Hi Roland,

On Thu, Apr 10, 2025 at 07:41:44PM +0200, Roland Rosenfeld wrote:
> On Thu, 10 Apr 2025, Daniel Gröber wrote:
> > I'm trying to use lbdb for Debian work, but I found some of my
> > queries are not returning results.
> 
> Could you please be more concrete in what you executed and what your
> results are?

Ah! Ofc. I forgot to mention the one thing that would help you debug this
instead of having to flail around on my account! :-)

On the mutt side I have

    query_command="lbdbq "

I was testing with both quoted and unquoted fullnames and found both to be
broken ("no matches") Eg.:

    $ lbdbq Roland Rosenfeld
    lbdbq: no matches

    $ lbdbq 'Roland Rosenfeld'
    lbdbq: no matches

With my patch at least the unquoted version returns some results --
arguably too many but an overapproximation is fine for me until we find a
proper fix.

> To become more reproducible with your setup, I copied your ldap.rc
> enabled METHODS="m_ldap" and LDAP_NICKS="debian" (m_gpg heavily
> depends on the installed pubring).

This shouldn't depend on my keyring I have hardly any people in there (yet)
:-).

> Hmmm, from my point of view there is a bug in m_ldap, which should be
> possible to find at least one "Roland Rosenfeld" (maybe by internally
> fetching all "roland" and then grep for "Roland Rosenfeld" in the
> result).

Seems plausible.

> On the other hand I don't think that the behavior gets better with
> your patch, since searching for Roland Rosenfeld (without quotes)
> returns 8 Rolands, 7 of them without "Rosenfeld".
> Searching with quotes has the same bug as my version.
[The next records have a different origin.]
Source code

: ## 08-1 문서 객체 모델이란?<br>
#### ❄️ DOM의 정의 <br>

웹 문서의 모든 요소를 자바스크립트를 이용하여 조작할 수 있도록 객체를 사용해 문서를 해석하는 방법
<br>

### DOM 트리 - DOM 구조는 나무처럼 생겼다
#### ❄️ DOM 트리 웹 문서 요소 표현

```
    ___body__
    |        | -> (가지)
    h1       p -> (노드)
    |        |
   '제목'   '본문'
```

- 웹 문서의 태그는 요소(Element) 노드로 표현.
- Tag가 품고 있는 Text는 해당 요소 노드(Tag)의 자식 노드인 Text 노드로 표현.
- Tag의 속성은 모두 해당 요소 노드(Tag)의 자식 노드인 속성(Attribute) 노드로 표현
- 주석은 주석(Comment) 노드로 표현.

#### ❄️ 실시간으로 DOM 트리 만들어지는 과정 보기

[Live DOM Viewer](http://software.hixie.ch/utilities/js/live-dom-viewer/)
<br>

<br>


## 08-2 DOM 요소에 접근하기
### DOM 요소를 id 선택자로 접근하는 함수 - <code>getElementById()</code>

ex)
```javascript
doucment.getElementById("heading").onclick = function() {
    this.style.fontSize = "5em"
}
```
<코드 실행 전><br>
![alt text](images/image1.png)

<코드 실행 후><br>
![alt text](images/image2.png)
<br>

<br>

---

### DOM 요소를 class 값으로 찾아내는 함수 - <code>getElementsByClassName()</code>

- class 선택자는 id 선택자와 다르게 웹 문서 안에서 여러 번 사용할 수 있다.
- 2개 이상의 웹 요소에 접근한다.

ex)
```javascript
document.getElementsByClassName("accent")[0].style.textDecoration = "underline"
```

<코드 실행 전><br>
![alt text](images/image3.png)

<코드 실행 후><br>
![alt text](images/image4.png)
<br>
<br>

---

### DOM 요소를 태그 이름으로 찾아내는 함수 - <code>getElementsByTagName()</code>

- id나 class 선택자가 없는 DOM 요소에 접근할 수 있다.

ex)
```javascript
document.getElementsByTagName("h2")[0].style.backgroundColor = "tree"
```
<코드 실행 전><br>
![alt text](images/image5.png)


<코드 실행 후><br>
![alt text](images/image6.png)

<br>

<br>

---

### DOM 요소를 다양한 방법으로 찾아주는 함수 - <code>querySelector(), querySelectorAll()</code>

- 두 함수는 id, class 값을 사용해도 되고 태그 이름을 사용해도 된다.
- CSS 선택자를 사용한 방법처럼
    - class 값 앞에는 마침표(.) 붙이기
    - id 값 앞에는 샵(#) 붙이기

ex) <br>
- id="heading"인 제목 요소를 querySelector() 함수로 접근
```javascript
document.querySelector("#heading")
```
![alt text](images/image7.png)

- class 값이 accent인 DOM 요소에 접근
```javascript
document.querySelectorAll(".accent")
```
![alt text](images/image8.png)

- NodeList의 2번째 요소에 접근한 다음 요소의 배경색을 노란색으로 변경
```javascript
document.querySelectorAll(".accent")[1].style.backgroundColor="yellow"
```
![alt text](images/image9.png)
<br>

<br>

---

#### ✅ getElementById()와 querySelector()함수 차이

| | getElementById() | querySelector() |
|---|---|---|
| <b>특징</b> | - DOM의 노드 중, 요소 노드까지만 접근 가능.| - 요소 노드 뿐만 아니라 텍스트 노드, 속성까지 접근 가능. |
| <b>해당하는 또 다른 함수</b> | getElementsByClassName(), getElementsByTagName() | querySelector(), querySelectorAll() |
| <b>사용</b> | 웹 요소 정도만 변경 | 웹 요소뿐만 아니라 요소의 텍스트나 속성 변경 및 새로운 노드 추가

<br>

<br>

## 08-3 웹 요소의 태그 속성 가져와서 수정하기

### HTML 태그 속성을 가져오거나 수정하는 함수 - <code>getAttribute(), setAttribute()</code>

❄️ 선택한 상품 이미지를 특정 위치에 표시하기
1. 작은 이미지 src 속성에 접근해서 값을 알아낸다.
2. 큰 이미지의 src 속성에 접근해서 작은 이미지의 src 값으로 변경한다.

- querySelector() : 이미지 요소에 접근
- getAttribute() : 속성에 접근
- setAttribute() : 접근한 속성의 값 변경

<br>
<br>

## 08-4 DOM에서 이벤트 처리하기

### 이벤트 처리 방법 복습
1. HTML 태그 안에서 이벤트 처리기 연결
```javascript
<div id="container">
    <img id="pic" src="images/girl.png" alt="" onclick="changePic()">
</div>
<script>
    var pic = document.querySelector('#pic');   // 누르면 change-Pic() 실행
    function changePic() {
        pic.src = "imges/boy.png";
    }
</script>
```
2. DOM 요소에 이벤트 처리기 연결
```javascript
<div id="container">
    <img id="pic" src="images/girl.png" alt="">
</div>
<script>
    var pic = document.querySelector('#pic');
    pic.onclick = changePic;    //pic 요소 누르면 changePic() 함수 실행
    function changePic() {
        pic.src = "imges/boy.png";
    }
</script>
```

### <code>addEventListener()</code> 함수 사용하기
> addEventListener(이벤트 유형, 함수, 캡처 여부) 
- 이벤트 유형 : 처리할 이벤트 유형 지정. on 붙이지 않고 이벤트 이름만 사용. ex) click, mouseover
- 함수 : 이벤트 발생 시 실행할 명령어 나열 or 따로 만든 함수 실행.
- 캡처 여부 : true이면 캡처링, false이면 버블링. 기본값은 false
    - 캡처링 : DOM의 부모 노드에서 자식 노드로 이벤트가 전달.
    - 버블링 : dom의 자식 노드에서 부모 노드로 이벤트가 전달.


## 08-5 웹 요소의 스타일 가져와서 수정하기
Yeah something is still off. This was just my quick hack to get myself a
fix and point prominently at the problem.

> > Instead I submit to you the idea to
> > just-not-use-eval-at-all-ever-as-it's-rarely-really-actually-needed^TM:
> 
> To say the truth, I never reviewed this eval before.  This was in the
> original lbdb package by Thomas Roessler and I always kept it without
> reviewing this.  As you mentioned, the behavior was last changed 25
> years ago...

Ah the good times before shellcheck reigned in our creativity ;-P. You can
always tell how old a shell codebase is by looking for (needless) evals.

> I'll have to check whether changing this will fix or break something,
> especially with different implementations of /bin/sh (I use dash
> myself, but tested your change with bash and dash without noting a
> behavior change).

I'm sure it will work in bash, dash and busybox sh (just tested). I'm not
aware of any other /bin/sh implementations in common use and this is just
how (POSIX'ish) shells work. Expansion happens before command execution.

See also "Simple Commands, Order of Processing" in the Shell Command Language:
https://pubs.opengroup.org/onlinepubs/9799919799/utilities/V3_chap02.html#tag_19_09_01_01

Specifically note how the "command name" is selected here.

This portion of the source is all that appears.